■ **Available data**:

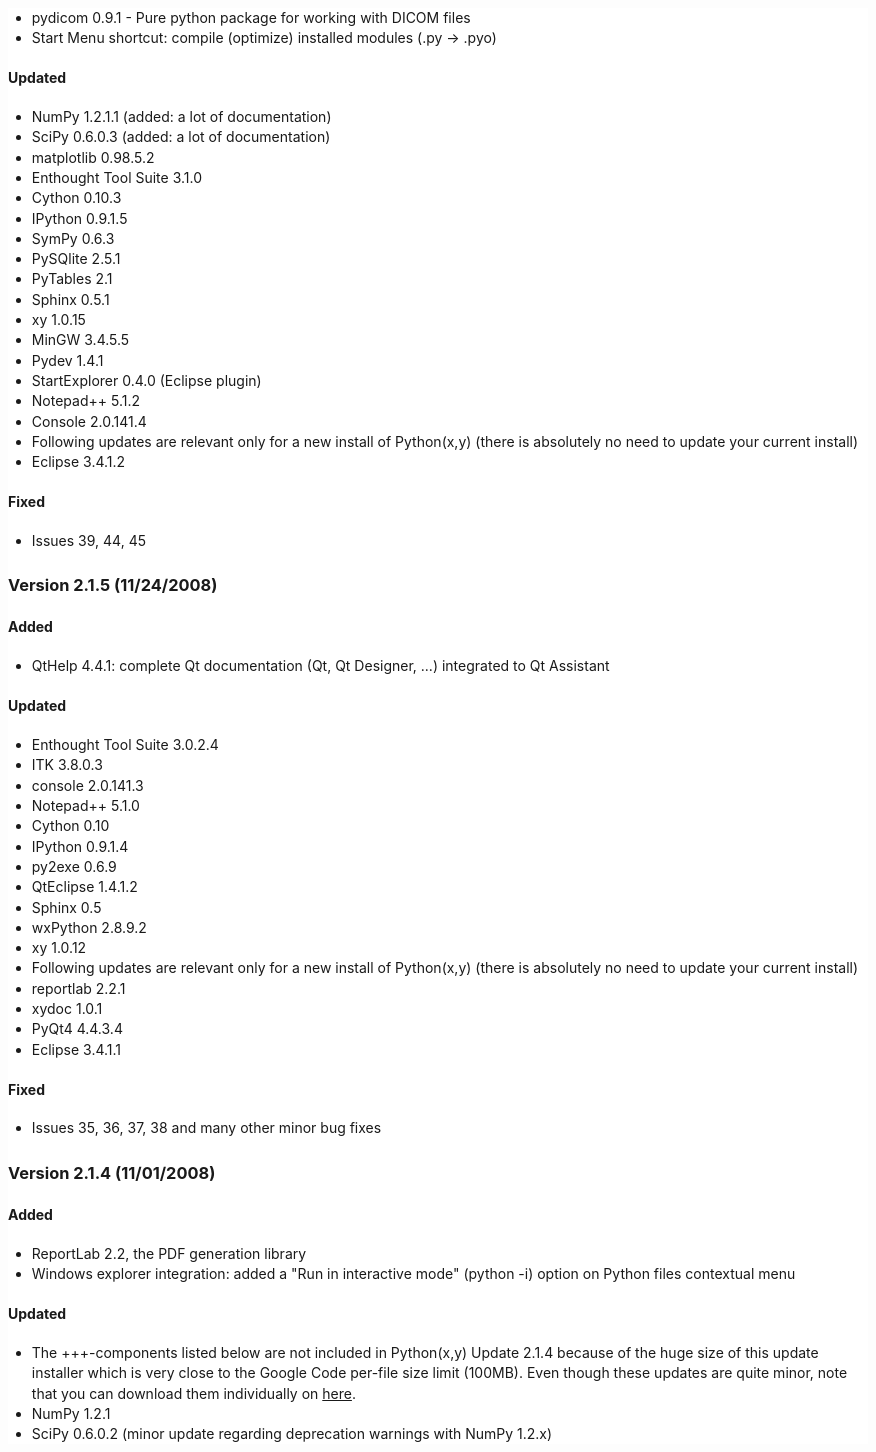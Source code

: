   * pydicom 0.9.1 - Pure python package for working with DICOM files
  * Start Menu shortcut: compile (optimize) installed modules (.py -> .pyo)
#### Updated ####
  * NumPy 1.2.1.1 (added: a lot of documentation)
  * SciPy 0.6.0.3 (added: a lot of documentation)
  * matplotlib 0.98.5.2
  * Enthought Tool Suite 3.1.0
  * Cython 0.10.3
  * IPython 0.9.1.5
  * SymPy 0.6.3
  * PySQlite 2.5.1
  * PyTables 2.1
  * Sphinx 0.5.1
  * xy 1.0.15
  * MinGW 3.4.5.5
  * Pydev 1.4.1
  * StartExplorer 0.4.0 (Eclipse plugin)
  * Notepad++ 5.1.2
  * Console 2.0.141.4
  * Following updates are relevant only for a new install of Python(x,y) (there is absolutely no need to update your current install)
  * Eclipse 3.4.1.2
#### Fixed ####
  * Issues 39, 44, 45
### Version 2.1.5 (11/24/2008) ###
#### Added ####
  * QtHelp 4.4.1: complete Qt documentation (Qt, Qt Designer, ...) integrated to Qt Assistant
#### Updated ####
  * Enthought Tool Suite 3.0.2.4
  * ITK 3.8.0.3
  * console 2.0.141.3
  * Notepad++ 5.1.0
  * Cython 0.10
  * IPython 0.9.1.4
  * py2exe 0.6.9
  * QtEclipse 1.4.1.2
  * Sphinx 0.5
  * wxPython 2.8.9.2
  * xy 1.0.12
  * Following updates are relevant only for a new install of Python(x,y) (there is absolutely no need to update your current install)
  * reportlab 2.2.1
  * xydoc 1.0.1
  * PyQt4 4.4.3.4
  * Eclipse 3.4.1.1
#### Fixed ####
  * Issues 35, 36, 37, 38 and many other minor bug fixes
### Version 2.1.4 (11/01/2008) ###
#### Added ####
  * ReportLab 2.2, the PDF generation library
  * Windows explorer integration: added a "Run in interactive mode" (python -i) option on Python files contextual menu
#### Updated ####
  * The +++-components listed below are not included in Python(x,y) Update 2.1.4 because of the huge size of this update installer which is very close to the Google Code per-file size limit (100MB). Even though these updates are quite minor, note that you can download them individually on <a href='http://www.pythonxy.com/standard.php'>here</a>.
  * NumPy 1.2.1
  * SciPy 0.6.0.2 (minor update regarding deprecation warnings with NumPy 1.2.x)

■ **Work order**:
Whenever a line of the material holds the word "Suite", copy it out.

■ **Output below**:
  * Enthought Tool Suite 3.1.0
  * Enthought Tool Suite 3.0.2.4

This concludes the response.